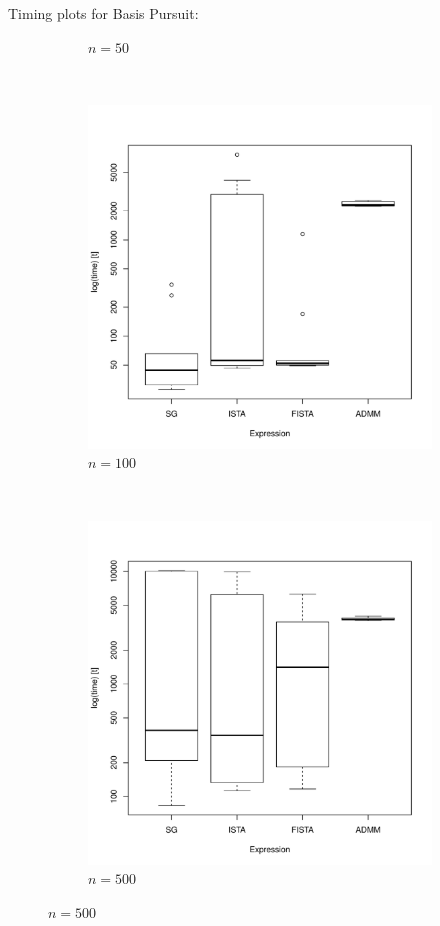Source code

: \documentclass[xcolor=dvipsnames,aspectratio=1610]{beamer}
\theoremstyle{remark}
\begin{document}
\begin{frame}{Timing plots for Basis Pursuit:}
\begin{figure}[H]
\begin{subfigure}[b]{0.2\textwidth}
        \caption{$n=50$}
        \label{fig:50}
    \end{subfigure}
\\
    \begin{subfigure}[b]{0.2\textwidth}
        \includegraphics[width=\textwidth]{100timing.pdf}
        \caption{$n=100$}
        \label{fig:100}
    \end{subfigure}
~
    \begin{subfigure}[b]{0.2\textwidth}
        \includegraphics[width=\textwidth]{500timing.pdf}
        \caption{$n=500$}
        \label{fig:500}
    \end{subfigure}
\label{fig:cvgc}
\end{figure}
\end{frame}
\end{document}

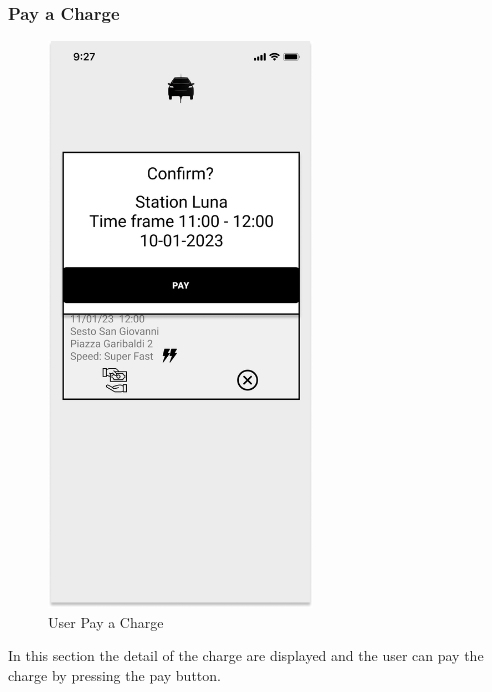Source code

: \subsubsection{Pay a Charge}
\begin{figure}[H]
    \centering
    \includegraphics[keepaspectratio, height=15cm]{AppInterface/Pay Charge.png}
    \caption{User Pay a Charge}
    \label{pop:Pay}
\end{figure}
In this section the detail of the charge are displayed and the user can pay the charge by pressing the pay button.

===============

Copy each line above that contains the string "frame".

\begin{frame}{Timing plots for Basis Pursuit:}
\end{frame}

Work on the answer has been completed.